Dynamika hladiny interleukinu 6 u pacientů v septickém a kardiogenním šoku a u pacientů s akutním infarktem myokardu s elevacemi ST

Title in English Dynamics of interleukin 6 levels in the patients with cardiogenic and septic shock and in a control group of patients with uncomplicated AMI
Authors

PAŘENICA Jiří MALÁSKA Jan JARKOVSKÝ Jiří HELÁNOVÁ Kateřina JABANDŽIEV Petr MICHÁLEK Jaroslav VESELKOVÁ Zuzana LITTNEROVÁ Simona KUBKOVÁ Lenka GÁL Roman ŠEVČÍK Pavel PÁVKOVÁ GOLDBERGOVÁ Monika LITZMAN Jiří ČERMÁKOVÁ Zdeňka ŠPINAR Jindřich

Year of publication 2014
Type Article in Periodical
Magazine / Source Vnitřní lékařství
MU Faculty or unit

Faculty of Medicine

Citation
Field Cardiovascular diseases incl. cardiosurgery
Keywords cardiogenic shock; interleukin 6; myocardial infarction; predictor; prognostic; septic shock
Description Introduction: Cardiogenic shock (CS) is the leading cause of mortality in patients with acute myocardial infarction (AMI).
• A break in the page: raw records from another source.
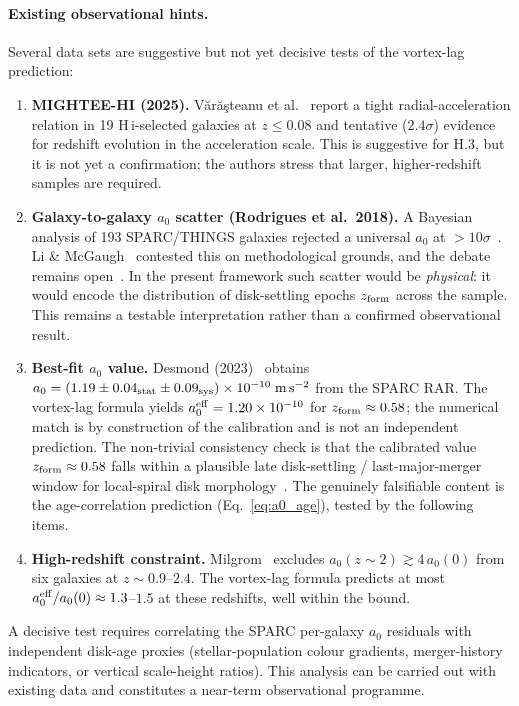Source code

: \documentclass[11pt]{article}
\begin{document}
\paragraph{Existing observational hints.}
Several data sets are suggestive but not yet decisive tests of the
vortex-lag prediction:
\begin{enumerate}
\item \textbf{MIGHTEE-HI (2025).}
  V{\u a}r{\u a}{\c s}teanu et al.~\cite{MIGHTEE2025} report a
  tight radial-acceleration relation in 19 H\,{\sc i}-selected
  galaxies at $z\leq0.08$ and tentative ($2.4\sigma$) evidence for
  redshift evolution in the acceleration scale.  This is suggestive
  for H.3, but it is not yet a confirmation; the authors stress that
  larger, higher-redshift samples are required.
\item \textbf{Galaxy-to-galaxy $a_0$ scatter (Rodrigues et al.\ 2018).}
  A Bayesian analysis of 193 SPARC/THINGS galaxies rejected
  a universal $a_0$ at $>10\sigma$~\cite{Rodrigues2018}.
  Li \& McGaugh~\cite{LiMcGaugh2018} contested this on
  methodological grounds, and the debate
  remains open~\cite{Desmond2021cautionary}.
  In the present framework such scatter would be \emph{physical}:
  it would encode the distribution of disk-settling epochs
  $z_{\rm form}$ across the sample.  This remains a testable
  interpretation rather than a confirmed observational result.
\item \textbf{Best-fit $a_0$ value.}
  Desmond (2023)~\cite{Desmond2023} obtains
  $a_0=(1.19\pm0.04_{\rm stat}\pm0.09_{\rm sys})\times
  10^{-10}\;\mathrm{m\,s^{-2}}$ from the SPARC RAR.  The
  vortex-lag formula yields $a_0^{\rm eff}=1.20\times10^{-10}$
  for $z_{\rm form}\approx 0.58$; the numerical match is
  by construction of the calibration and is not an
  independent prediction.  The non-trivial consistency
  check is that the calibrated value $z_{\rm form}\approx
  0.58$ falls within a plausible late disk-settling /
  last-major-merger window for local-spiral disk
  morphology~\cite{Hopkins2010,Stewart2008}.  The genuinely
  falsifiable content is the age-correlation prediction
  (Eq.~\eqref{eq:a0_age}), tested by the following items.
\item \textbf{High-redshift constraint.}
  Milgrom~\cite{Milgrom2017highz} excludes
  $a_0(z\!\sim\!2)\gtrsim 4\,a_0(0)$ from six galaxies at
  $z\sim0.9$--$2.4$.  The vortex-lag formula predicts at most
  $a_0^{\rm eff}/a_0(0)\approx 1.3$--$1.5$ at these redshifts,
  well within the bound.
\end{enumerate}
\noindent A decisive test requires correlating the SPARC
per-galaxy $a_0$ residuals with independent disk-age proxies
(stellar-population colour gradients, merger-history indicators, or
vertical scale-height ratios).  This analysis can be carried out
with existing data and constitutes a near-term observational
programme.
\end{document}
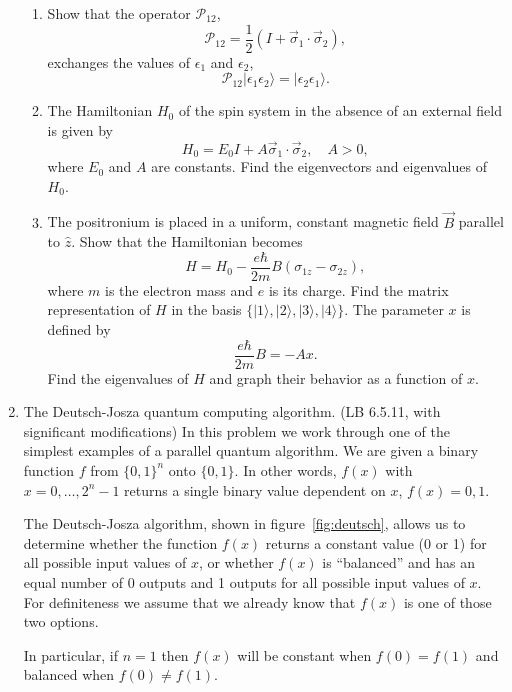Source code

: \documentclass[letterpaper,11pt]{article}
\begin{document}
\begin{enumerate}
\begin{enumerate}
    \item Show that the operator $\mathcal{P}_{12}$,
    $$ \mathcal{P}_{12} = \frac{1}{2} (I + \vec\sigma_1 \cdot \vec\sigma_2), $$
    exchanges the values of $\epsilon_1$ and $\epsilon_2$,
    $$ \mathcal{P}_{12} | \epsilon_1 \epsilon_2 \rangle = | \epsilon_2 \epsilon_1 \rangle. $$
    \item The Hamiltonian $H_0$ of the spin system in the absence of an external field is given by
    $$ H_0 = E_0 I + A \vec\sigma_1 \cdot \vec\sigma_2, \quad A > 0, $$
    where $E_0$ and $A$ are constants. Find the eigenvectors and eigenvalues of $H_0$.
    \item The positronium is placed in a uniform, constant magnetic field $\vec{B}$ parallel to $\hat{z}$. Show that the Hamiltonian becomes
    $$ H = H_0 - \frac{e\hbar}{2m} B (\sigma_{1z} - \sigma_{2z}), $$
    where $m$ is the electron mass and $e$ is its charge. Find the matrix representation of $H$ in the basis $\{ |1\rangle, |2\rangle, |3\rangle, |4\rangle \}$. The parameter $x$ is defined by
    $$ \frac{e\hbar}{2m} B = -A x. $$
    Find the eigenvalues of $H$ and graph their behavior as a function of $x$.
  \end{enumerate}
  \item The Deutsch-Josza quantum computing algorithm. (LB 6.5.11, with significant modifications)
  In this problem we work through one of the simplest examples of a parallel quantum algorithm. We are given a binary function $f$ from $\{0,1\}^n$ onto $\{0,1\}$. In other words, $f(x)$ with $x = 0,\ldots,2^n-1$ returns a single binary value dependent on $x$, $f(x) = 0, 1$.

  The Deutsch-Josza algorithm, shown in figure~\ref{fig:deutsch}, allows us to determine whether the function $f(x)$ returns a constant value (0 or 1) for all possible input values of $x$, or whether $f(x)$ is ``balanced'' and has an equal number of 0 outputs and 1 outputs for all possible input values of $x$. For definiteness we assume that we already know that $f(x)$ is one of those two options.

  In particular, if $n = 1$ then $f(x)$ will be constant when $f(0) = f(1)$ and balanced when $f(0) \ne f(1)$.


\end{enumerate}
\end{document}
Inflammatory response seems to be common response in patients with AMI, especially those with CS. We have therefore conducted a study to determine diagnostic and prognostic utility of interleukin 6 (IL6) levels in the cohort of patients with cardiogenic and septic shock (SS) and in a control group of patients with uncomplicated AMI. Methods: In this prospective study 71 patients fulfilled the inclusion criteria: 30 patients with cardiogenic shock, 21 patients with septic shock and 20 patients with ST elevation myocardial infarction (STEMI). Plasma levels of IL6 were measured at 8 time points. The main endpoint was 3 month mortality. Results: We have shown that the highest IL6 levels during the first week were recorded in patients with septic shock with peak value at admission. The maximum level of IL6 was detected between 12 to 24 hours after the onset of Ml among patients with cardiogenic shock. According to Receiver operating characteristic (ROC) statistics levels of ILfi > 357 pg/ml at admission (AUC 0.730, p = 0.031) were typical for patients with CS in comparison with control group of STFMI patients. Values of IL6 > 1 237 pg/ml at admission and > 1 071 pg/ml at 24 hours (after admission?) were typical for thouse in septic shock in comparison with CS patients. We found only a non-significant trend of IL6 for the prediction of mortality in the cohort of CS patients for levels > 1 854 pg/ml (AUC 0.769, p = 0.066) sampled 12 hours after admission. There was no association of plasma levels of IL6 with mortality in septic shock patients. Conclusions: Patients with cardiogenic shock demonstrated more pronounced cytokine response as evidenced by increased levels of IL6 compared to patients with uncomplicated STEMI, Levels of IL6 peaked in SS patients at admission, in CS patients 12-24 hours after admission. In daily clinical practice routine measurement of IL6 levels for prediction of prognosis both in cardiogenic and septic shock are of little value mainly due to significant interindividual variability of IL6 values.